Antenna Modeling Design System

Antenna Modeling Design System (AMDS) - a 3-D dedicated design and modeling tool for antennas and antenna systems.

AMDS is the only 3D EM antenna design tool that addresses the challenges of fast changing wireless appliance design dictated by consumer aesthetic and feature appetite. Innovative uncompromising technology efficiently imports, meshes and simulates the entire wireless appliance within its surrounding real-word environment.

It enables you to pass regulatory and operator compliance such as Over-The-Air-performance and SAR (Specific Absorption Rate) and HAC (Hearing Aid Compatibility) before going into expensive physical testing.   » details

Growth is driven by consumers replacing existing devices with new ones that offer added functions and longer battery life in smaller stylish housings. Manufacturers are competing to offer these at lower prices by outsourcing and modular designs. However, this business model impacts R&D's ability to ensure consistent device quality and performance.

Wireless appliance designs face the challenges of fitting multi-band antennas into small stylish housings to entice consumers and yet have to comply with regulatory, operator and end-user demands for radiation safety and performance quality.

AMDS is the only 3D-EM antenna design tool specifically developed to enable antenna and product industrial designers to overcome these challenges.

It cuts subsequent modeling and simulation setup by more than 70% compared to some of its competitors, making simulation the evident choice for the antenna designer.
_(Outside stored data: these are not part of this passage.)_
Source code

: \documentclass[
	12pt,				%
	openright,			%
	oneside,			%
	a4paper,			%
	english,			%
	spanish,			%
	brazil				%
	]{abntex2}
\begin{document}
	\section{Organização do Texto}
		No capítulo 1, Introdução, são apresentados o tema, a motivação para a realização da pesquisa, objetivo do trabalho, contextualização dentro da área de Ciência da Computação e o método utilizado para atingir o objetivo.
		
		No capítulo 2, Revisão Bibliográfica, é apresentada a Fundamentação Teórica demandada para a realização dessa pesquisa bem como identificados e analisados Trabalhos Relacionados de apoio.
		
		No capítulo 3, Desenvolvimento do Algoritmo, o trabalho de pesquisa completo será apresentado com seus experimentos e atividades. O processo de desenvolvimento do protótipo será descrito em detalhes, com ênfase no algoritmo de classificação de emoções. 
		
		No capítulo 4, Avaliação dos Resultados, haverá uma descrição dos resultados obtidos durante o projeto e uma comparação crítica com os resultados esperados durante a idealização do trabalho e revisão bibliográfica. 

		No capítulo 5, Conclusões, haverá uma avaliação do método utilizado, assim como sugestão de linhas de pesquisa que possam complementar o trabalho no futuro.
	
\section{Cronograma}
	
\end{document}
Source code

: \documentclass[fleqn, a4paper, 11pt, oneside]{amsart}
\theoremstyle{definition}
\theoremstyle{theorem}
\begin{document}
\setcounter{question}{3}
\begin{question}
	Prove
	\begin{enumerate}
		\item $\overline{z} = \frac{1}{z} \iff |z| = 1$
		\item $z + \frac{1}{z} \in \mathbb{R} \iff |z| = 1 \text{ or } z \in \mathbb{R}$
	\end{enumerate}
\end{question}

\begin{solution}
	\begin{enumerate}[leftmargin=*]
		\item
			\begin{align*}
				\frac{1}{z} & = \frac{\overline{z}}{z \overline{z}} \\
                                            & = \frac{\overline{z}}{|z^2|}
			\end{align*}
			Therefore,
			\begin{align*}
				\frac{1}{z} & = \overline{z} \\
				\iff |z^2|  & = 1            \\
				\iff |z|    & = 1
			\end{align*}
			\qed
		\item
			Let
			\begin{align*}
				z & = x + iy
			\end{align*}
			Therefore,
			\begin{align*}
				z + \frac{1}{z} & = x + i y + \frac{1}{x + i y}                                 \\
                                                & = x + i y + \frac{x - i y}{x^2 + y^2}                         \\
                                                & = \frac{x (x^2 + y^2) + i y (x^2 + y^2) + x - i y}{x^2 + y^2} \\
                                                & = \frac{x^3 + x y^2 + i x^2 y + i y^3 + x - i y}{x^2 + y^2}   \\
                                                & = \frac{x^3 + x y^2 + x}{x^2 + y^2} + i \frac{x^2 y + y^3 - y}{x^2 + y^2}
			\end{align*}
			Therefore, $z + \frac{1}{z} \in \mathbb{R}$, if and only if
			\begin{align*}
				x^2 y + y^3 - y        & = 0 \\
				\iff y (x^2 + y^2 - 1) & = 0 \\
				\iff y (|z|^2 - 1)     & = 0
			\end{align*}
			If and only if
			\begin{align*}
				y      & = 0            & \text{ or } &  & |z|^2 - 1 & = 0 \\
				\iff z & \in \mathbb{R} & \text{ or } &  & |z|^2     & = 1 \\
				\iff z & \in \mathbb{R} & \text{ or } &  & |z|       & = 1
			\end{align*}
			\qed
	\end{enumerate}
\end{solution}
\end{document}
It efficiently imports, meshes and simulates the entire wireless appliance including its surrounding real-world environment to analyze compliance standards such as SAR (Specific Absorption Rate), HAC (Hearing Aid Compatibility), and MIMO (Multiple-Input, Multiple Output) antenna diversity.

It cuts design cycle time and risks before going into slow and expensive physical testing.

The AMDS 3-D EM feature set includes:

• efficient importation of CAD data from product designers, reducing or eliminating EM design iterations;
• verification of antenna compliance with legal and operational standards such as SAR, HAC, Over-the-Air Performance and MIMO;
• optimization of MIMO performance by analyzing antenna placement and diversity for the entire physical wireless appliance; and
• optimization of device performance by simulating its real-world interaction with the human body.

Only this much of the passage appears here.